О Гитлере и о нацистской Германии написаны целые библиотеки, однако немало историков, из самых читаемых и известных, по-прежнему считают его загадкой. «Чем больше материалов находится в нашем распоряжении, чем дальше отстоим мы от этих событий, тем загадочнее выглядит Гитлер», – пишет Христиан фон Кроков7. Алан Буллок, автор таких работ, как «Гитлер – исследование тирании» и «Гитлер и Сталин – параллельные жизни», в одной из бесед признался: «Чем больше я узнаю о нем, тем труднее мне объяснить Гитлера… Я не способен объяснить его. И я не думаю, что это способен сделать кто-то еще»8. Для Тревор-Ропера «Гитлер и через пятьдесят лет остается пугающей загадкой»9.
«Однажды, несмотря на полностью враждебное окружение, я выбрал свой путь, – говорил Адольф Гитлер, – и, безвестный и безымянный, я шел по нему, пока, в конце концов, не добился успеха. Я, кого часто провозглашали несуществующим, кому всегда желали исчезновения, в конце концов оказался победителем»10.
Должен существовать некий период времени, в течение которого произошло «превращение Гитлера в Гитлера», когда ничтожество преобразилось в провидца и политика, способного в самое короткое время совершить то, что казалось невозможным: уничтожить унизительный Версальский договор, поставить на ноги падшую, отчаявшуюся Германию, объединить страну, превратив ее в военную машину, способную осуществлять его маниакальные, преступные цели, явные и тайные. Должен был существовать некий источник силы, поддерживавшей этого человека без корней, осыпаемого насмешками и постоянно недооцениваемого, источник энергии, необходимой для создания мощной и безжалостной политической партии, источник, вдохновлявший его в самые критические моменты, заставляя подниматься над теми, кто был выше его как в Германии, так и за ее пределами.

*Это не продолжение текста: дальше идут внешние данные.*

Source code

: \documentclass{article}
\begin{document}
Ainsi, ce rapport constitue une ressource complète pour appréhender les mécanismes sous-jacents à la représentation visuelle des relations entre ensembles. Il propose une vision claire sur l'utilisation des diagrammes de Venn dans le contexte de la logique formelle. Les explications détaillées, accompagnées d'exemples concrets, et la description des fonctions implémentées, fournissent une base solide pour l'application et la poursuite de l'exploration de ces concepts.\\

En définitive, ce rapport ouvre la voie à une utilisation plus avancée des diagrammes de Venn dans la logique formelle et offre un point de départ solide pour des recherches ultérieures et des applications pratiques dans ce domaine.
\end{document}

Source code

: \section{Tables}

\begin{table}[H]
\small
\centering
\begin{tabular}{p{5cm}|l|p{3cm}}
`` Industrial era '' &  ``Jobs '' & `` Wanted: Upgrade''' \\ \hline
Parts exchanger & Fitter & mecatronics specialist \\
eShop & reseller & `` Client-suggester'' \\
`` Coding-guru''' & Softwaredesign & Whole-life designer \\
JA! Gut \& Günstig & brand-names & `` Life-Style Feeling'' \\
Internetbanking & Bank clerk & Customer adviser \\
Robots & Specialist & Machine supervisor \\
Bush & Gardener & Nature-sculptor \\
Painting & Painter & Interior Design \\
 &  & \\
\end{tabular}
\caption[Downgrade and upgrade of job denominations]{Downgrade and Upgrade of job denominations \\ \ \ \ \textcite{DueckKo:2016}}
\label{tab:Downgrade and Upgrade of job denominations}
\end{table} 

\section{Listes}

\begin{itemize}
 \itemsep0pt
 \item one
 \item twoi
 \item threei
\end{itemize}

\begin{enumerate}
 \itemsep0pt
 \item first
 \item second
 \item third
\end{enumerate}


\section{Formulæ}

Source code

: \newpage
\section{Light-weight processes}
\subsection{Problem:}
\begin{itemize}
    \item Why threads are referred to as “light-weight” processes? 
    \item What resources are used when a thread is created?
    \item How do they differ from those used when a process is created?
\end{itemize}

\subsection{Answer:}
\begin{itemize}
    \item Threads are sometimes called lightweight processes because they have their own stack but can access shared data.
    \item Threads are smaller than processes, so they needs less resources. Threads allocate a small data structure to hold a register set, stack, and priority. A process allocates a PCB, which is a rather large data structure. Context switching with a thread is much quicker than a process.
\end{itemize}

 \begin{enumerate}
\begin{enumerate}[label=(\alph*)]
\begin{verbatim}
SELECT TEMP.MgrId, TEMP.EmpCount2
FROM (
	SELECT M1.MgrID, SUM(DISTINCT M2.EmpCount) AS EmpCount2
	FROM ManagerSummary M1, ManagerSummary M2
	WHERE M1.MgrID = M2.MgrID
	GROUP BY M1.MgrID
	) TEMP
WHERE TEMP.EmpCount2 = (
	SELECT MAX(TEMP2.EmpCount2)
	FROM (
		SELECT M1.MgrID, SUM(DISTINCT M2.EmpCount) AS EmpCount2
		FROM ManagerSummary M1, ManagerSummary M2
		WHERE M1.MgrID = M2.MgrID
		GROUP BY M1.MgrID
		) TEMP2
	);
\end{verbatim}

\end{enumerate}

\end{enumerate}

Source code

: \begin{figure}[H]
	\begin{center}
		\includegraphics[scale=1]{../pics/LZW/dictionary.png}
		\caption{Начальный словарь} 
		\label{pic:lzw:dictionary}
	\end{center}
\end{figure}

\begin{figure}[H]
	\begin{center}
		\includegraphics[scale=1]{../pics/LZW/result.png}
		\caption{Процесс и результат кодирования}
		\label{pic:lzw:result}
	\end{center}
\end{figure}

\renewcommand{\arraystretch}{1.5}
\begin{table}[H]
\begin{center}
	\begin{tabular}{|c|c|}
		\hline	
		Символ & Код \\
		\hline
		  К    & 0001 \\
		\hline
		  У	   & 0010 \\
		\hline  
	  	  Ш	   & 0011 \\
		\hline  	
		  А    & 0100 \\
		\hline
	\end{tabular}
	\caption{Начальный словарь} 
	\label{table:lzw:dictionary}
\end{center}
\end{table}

Должен существовать источник зла, который, используя Гитлера, пытался разрушить человечество, отбросив его к варварскому состоянию, оставшемуся, казалось бы, в далеком прошлом.
Германию лихорадит
Когда слышат слово «каста», его обычно ассоциируют исключительно с древней Индией. При этом не замечают, до какой степени кастовая структура определяла и все еще продолжает определять порядок существующих на Западе социальных отношений. В Средние века – не так уж и давно – каста была фактом самой жизни. Существовала католическая церковь со своим духовенством (брахманы); затем шла знать и феодальная иерархия (кшатрии); затем – развивавшийся и очень активный класс торговцев (вайшьи); на последнем же месте – по счету и по важности – стоял класс рабочих (шудры). Главным образом, это были бесправные крестьяне, к которым относились как к домашнему скоту и прочей собственности.
Возрождение поставило под сомнение эту социальную пирамиду. Вместе с ней оказался под вопросом весь жизненный уклад и само мировоззрение Запада. Вдохновленное идеалами Возрождения – а среди этих идеалов была и идея равноправия всех людей, – «третье сословие», то есть торговцы или буржуа, стало проникаться сознанием собственной значимости. Революцией этого третьего сословия станет Великая французская революция. Чтобы как следует закрепить в обществе эти новые идеи, за революцией 1789 года должны будут последовать новые революции девятнадцатого века. Этот век станет веком торжества буржуазии, материализма, либерализма, прогресса и разума. Революции, шедшие за Великой – а именно революции 1830, 1848 и 1870 годов, – были необходимы для того, чтобы сломить сопротивление со стороны знати и духовенства, боровшихся за выживание, а также для преодоления обычной инертности, свойственной всякому человеческому существу.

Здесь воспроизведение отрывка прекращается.